Keller has said that its work on jet grouting for cofferdams as part of the Polavaram dam project in India’s Andhra Predesh state has been completed on time in a first for the regional business.
The new dam on the Godavari River will provide irrigation, drinking water and hydrolectric power and work on the main dam started in 2015 but Keller’s work on the last year has focused on the upstream and downstream cofferdams.
Keller has drawn on its international expertise to deliver the work but has said that the experience has added to its jet grouting capabilities in India. The project is the largest jet grouting project delivered by Keller India.
The business unit was invited to bid for the project last year, which was originally to be delivered as a sheet-piling solution. However, this was deemed too inefficient due to practical limitations of depth and seepage cut-off and jet grouting was suggested as the best alternative option.

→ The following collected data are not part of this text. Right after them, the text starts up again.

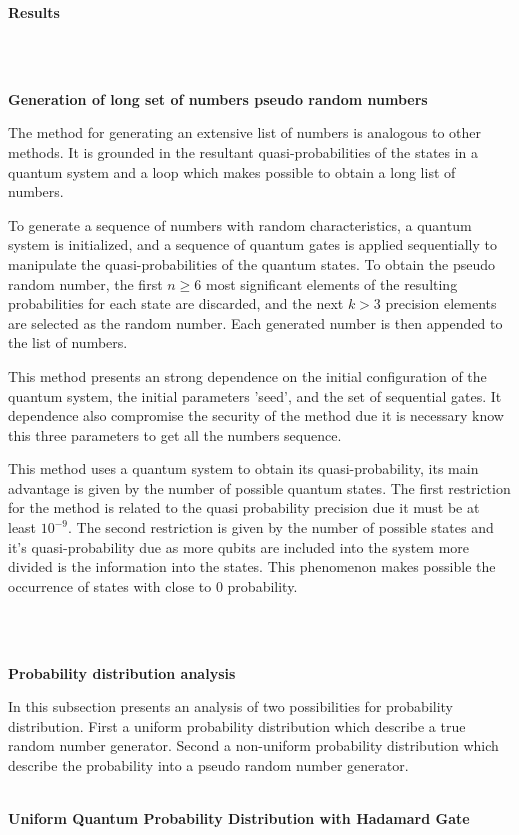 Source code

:\documentclass[12pt]{article}
\begin{document}
	{\raggedright\large\textbf{Results}}\\\\
	{\raggedright\small\textbf{Generation of long set of numbers pseudo random numbers}}\par
	{The method for generating an extensive list of numbers is analogous to other methods. It is grounded in the resultant
		quasi-probabilities of the states in a quantum system and a loop which makes possible to obtain a long list of numbers.\par
		To generate a sequence of numbers with random characteristics, a quantum system is initialized, and a sequence of quantum
		gates is applied sequentially to manipulate the quasi-probabilities of the quantum states. To obtain the pseudo random number,
		the first $n \geq 6$ most significant elements of the resulting probabilities for each state are discarded, and the next $k > 3$ precision
		elements are selected as the random number. Each generated number is then appended to the list of numbers.\par
		This method presents an strong dependence on the initial configuration of the quantum system, the initial parameters ’seed’,
		and the set of sequential gates. It dependence also compromise the security of the method due it is necessary know this three
		parameters to get all the numbers sequence.\par
		This method uses a quantum system to obtain its quasi-probability, its main advantage is given by the number of possible
		quantum states. The first restriction for the method is related to the quasi probability precision due it must be at least $10^{-9}$. The second restriction is given by the number of possible states and it’s quasi-probability due as more qubits are included into the
		system more divided is the information into the states. This phenomenon makes possible the occurrence of states with close to
		0 probability.}\\\\
		{\raggedright\small\textbf{Probability distribution analysis}}\par
		{In this subsection presents an analysis of two possibilities for probability distribution. First a uniform probability distribution
			which describe a true random number generator. Second a non-uniform probability distribution which describe the probability
			into a pseudo random number generator.}\\\\
	   	{\raggedright\small\textbf{Uniform Quantum Probability Distribution with Hadamard Gate}}\par
\end{document}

According to Keller India director Hari Krishna, the technology was only offered by a few Indian firms on a small scale so he brought in Keller’s jet grouting global product team for assistance.
“As a global company, Keller can handle the world’s largest jet grouting projects and has lots of ex-pertise in this area, so the team was able to help us bid for the job,” he said.
Expertise also came from all over the Keller world and included jet grouting expert John Willett and master driller Mark Fellows, both from Hayward Baker.
Over three months last year, the team meticulously planned every aspect of the job: the mix, equipment, safety, training and execution. After they successfully won the contract from client Transstroy, specialist jet grouting pumps were shipped from fellow Keller company Bencor, and Keller’s in-house equipment manufacturer KGS supplied the rigs, spares and mechanics. With the site in such a remote location, Keller had to ensure the team had everything it needed on site to keep the programme on schedule.
In total 110,000m3 of jet grouting has been completed over a 3km stretch, in columns of 2m diameter and up to 20m deep.
Work on the main dam is progressing with work scheduled to be completed next year. The dam is a 2.3km long rock and earth embankment dam with a 1.4km long diaphragm wall up to 95m deep to create a hydraulic cut off. The sale of the diaphragm wall, which is being constructed by L&T and Bauer, is reported to be record-breaking in India.